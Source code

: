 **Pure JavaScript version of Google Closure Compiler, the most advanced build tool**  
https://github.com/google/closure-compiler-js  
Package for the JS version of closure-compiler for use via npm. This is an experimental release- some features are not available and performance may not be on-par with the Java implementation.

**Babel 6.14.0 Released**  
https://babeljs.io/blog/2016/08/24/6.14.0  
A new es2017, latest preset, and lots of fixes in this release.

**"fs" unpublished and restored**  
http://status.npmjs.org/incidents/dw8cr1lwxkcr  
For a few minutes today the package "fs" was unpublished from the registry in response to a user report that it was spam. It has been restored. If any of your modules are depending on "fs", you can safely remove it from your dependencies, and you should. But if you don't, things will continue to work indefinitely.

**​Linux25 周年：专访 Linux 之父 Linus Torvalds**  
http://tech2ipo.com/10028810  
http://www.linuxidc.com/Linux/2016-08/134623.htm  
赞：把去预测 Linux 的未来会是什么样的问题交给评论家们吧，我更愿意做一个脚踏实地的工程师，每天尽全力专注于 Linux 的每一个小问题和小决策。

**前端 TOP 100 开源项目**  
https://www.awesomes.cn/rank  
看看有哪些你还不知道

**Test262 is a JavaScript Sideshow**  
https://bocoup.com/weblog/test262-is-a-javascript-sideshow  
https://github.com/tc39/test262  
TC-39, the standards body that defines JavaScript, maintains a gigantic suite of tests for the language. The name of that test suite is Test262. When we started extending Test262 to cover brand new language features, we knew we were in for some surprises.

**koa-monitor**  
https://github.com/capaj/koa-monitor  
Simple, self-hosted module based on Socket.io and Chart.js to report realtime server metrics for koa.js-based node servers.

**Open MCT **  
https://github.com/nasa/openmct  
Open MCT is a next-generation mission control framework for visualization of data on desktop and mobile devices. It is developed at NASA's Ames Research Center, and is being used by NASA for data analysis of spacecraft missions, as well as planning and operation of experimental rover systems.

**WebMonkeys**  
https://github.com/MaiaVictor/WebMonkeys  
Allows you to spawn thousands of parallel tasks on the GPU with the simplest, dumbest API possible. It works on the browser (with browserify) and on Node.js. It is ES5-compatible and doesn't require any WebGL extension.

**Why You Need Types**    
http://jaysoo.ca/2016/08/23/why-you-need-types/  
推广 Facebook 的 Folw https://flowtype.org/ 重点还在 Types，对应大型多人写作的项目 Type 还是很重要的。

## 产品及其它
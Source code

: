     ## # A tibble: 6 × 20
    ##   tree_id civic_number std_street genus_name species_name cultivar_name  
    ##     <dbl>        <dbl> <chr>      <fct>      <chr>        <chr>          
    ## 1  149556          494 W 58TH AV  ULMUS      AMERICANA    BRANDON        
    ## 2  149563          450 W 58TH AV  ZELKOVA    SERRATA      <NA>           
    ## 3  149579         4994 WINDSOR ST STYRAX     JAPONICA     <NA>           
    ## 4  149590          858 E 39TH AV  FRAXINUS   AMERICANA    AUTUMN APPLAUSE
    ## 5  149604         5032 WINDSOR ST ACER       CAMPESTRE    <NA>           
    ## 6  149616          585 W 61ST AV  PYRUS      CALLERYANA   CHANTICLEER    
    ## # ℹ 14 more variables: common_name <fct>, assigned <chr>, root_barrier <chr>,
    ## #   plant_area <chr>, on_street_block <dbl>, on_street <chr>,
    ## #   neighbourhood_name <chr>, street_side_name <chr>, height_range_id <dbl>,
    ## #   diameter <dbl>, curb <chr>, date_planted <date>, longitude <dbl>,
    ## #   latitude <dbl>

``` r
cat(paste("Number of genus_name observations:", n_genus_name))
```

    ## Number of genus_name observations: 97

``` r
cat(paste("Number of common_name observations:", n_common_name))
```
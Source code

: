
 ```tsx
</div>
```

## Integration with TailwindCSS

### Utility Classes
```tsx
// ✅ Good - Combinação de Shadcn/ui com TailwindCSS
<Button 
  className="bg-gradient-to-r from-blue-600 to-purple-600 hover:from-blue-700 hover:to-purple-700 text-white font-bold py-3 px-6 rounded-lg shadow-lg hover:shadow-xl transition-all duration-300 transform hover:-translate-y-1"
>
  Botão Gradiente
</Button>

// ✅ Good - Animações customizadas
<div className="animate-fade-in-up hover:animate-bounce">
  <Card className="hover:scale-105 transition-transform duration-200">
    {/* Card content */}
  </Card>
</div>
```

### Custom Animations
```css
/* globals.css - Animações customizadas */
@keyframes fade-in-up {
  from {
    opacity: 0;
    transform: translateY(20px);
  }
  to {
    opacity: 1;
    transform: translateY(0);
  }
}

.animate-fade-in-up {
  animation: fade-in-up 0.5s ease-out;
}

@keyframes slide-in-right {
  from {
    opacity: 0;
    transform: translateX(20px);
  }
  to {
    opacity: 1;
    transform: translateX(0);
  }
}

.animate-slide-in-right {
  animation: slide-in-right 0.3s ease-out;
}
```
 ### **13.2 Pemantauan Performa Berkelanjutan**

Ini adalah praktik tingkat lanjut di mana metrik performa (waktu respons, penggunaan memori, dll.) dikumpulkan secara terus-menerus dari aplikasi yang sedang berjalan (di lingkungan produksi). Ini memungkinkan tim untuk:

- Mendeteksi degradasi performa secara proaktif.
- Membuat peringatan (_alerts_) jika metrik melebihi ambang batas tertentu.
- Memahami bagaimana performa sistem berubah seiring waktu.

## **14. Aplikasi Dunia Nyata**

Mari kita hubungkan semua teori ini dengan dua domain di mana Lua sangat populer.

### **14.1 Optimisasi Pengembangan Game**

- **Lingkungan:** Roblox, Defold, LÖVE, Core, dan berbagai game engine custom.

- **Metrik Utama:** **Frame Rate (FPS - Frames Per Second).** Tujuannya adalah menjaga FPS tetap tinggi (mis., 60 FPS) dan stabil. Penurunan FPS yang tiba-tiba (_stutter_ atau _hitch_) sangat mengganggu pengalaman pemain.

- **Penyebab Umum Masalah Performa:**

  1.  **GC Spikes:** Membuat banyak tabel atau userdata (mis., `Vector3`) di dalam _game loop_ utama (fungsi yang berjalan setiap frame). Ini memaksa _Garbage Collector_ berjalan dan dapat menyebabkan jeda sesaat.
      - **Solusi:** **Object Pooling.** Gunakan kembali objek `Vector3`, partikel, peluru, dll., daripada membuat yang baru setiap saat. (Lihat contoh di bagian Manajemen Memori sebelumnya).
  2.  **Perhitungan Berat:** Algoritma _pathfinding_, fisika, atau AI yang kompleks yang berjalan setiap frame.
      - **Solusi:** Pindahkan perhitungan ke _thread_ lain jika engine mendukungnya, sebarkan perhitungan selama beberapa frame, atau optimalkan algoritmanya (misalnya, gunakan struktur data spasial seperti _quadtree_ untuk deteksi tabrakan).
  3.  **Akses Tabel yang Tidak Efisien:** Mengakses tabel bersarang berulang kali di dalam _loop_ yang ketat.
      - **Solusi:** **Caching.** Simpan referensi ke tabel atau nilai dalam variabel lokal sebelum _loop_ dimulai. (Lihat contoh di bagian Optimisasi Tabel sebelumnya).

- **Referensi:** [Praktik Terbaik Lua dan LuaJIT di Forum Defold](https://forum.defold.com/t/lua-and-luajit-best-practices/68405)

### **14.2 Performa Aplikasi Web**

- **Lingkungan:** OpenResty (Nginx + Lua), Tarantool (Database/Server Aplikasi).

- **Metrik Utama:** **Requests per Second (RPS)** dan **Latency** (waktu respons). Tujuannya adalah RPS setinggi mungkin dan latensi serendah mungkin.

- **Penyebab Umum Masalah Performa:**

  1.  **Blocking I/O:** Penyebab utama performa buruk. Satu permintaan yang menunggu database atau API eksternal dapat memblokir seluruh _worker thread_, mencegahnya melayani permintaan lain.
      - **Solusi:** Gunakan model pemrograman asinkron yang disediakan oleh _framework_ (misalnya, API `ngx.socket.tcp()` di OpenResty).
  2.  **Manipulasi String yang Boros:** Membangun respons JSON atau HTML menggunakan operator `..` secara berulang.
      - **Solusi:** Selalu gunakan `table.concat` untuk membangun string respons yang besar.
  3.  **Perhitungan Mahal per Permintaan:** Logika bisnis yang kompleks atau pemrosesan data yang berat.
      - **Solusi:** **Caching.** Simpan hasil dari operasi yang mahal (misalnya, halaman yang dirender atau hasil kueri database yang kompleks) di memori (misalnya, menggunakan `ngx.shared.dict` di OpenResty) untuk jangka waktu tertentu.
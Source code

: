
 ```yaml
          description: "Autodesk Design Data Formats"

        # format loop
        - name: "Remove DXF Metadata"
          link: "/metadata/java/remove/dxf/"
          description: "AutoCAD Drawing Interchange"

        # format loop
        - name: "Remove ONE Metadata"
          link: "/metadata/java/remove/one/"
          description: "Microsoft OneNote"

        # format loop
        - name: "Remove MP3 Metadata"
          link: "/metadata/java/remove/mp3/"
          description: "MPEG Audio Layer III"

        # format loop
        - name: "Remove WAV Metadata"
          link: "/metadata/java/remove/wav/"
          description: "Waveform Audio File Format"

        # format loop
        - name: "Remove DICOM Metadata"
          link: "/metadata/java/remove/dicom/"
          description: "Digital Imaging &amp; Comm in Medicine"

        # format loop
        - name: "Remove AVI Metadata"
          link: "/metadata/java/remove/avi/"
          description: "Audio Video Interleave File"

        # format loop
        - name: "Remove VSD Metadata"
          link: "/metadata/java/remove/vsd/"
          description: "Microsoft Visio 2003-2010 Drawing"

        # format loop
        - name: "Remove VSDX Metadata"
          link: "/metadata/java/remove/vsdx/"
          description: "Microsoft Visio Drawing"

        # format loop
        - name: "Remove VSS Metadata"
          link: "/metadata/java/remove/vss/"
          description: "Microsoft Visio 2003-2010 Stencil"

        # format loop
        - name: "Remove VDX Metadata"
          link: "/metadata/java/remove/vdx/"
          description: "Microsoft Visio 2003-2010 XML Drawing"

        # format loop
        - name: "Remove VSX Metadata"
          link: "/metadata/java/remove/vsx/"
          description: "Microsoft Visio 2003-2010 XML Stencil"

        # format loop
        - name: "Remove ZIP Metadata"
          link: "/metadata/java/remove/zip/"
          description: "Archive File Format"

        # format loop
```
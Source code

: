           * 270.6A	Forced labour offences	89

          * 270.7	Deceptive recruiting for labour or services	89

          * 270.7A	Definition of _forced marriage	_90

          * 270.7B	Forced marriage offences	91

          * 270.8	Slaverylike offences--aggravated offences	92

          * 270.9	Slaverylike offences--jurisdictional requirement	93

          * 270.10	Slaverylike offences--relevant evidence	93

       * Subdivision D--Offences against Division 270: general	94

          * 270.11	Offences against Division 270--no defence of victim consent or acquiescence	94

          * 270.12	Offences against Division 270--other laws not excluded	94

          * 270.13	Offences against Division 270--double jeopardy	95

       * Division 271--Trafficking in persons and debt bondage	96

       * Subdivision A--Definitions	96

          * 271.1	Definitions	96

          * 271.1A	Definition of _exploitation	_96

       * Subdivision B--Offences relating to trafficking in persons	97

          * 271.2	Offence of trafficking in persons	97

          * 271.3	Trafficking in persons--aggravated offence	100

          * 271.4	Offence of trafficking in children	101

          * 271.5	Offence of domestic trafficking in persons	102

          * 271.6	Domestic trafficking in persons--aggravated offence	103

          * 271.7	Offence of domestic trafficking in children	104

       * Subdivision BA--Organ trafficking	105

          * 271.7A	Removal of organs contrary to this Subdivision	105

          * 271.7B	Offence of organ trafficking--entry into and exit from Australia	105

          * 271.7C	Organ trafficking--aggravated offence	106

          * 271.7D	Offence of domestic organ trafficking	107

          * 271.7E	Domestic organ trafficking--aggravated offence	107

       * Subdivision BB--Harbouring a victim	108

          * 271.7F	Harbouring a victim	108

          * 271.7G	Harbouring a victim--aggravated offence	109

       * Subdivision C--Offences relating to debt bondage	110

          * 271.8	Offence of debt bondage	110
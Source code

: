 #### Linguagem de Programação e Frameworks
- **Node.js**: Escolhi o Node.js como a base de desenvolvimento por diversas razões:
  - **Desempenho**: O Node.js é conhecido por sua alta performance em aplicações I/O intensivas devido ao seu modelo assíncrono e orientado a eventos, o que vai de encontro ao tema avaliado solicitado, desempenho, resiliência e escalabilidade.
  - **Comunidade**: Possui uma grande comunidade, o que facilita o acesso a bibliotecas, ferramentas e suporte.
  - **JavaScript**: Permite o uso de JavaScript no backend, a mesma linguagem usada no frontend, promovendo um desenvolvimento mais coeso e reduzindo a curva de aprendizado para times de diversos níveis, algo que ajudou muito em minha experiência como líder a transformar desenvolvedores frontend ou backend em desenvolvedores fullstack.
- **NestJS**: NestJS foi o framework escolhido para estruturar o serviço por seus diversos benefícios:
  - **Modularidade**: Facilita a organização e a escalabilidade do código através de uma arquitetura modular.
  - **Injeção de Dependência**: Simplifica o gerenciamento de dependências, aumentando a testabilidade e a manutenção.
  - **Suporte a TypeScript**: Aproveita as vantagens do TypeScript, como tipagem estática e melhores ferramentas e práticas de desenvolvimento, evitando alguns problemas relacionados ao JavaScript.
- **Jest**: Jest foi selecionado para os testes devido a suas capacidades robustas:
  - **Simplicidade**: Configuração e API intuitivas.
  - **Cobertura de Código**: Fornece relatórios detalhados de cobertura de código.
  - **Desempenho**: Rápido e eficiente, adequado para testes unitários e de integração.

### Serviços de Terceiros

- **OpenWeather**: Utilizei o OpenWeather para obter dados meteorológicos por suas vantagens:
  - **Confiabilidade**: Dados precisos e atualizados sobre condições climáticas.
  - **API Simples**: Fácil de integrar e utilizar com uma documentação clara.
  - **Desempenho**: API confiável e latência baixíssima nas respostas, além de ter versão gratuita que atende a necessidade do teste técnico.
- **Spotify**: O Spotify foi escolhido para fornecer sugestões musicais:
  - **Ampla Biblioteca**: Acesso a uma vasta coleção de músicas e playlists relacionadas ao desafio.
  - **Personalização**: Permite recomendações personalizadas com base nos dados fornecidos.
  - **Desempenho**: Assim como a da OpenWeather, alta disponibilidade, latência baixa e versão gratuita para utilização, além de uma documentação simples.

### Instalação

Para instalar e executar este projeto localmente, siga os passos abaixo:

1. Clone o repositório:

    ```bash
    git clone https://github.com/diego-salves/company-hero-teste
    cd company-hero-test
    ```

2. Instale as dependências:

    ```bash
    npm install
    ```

§ **Task description**
Whenever a line in the entries holds the word "children", copy that line.

§ **Task result**
          * 271.4	Offence of trafficking in children	101
          * 271.7	Offence of domestic trafficking in children	104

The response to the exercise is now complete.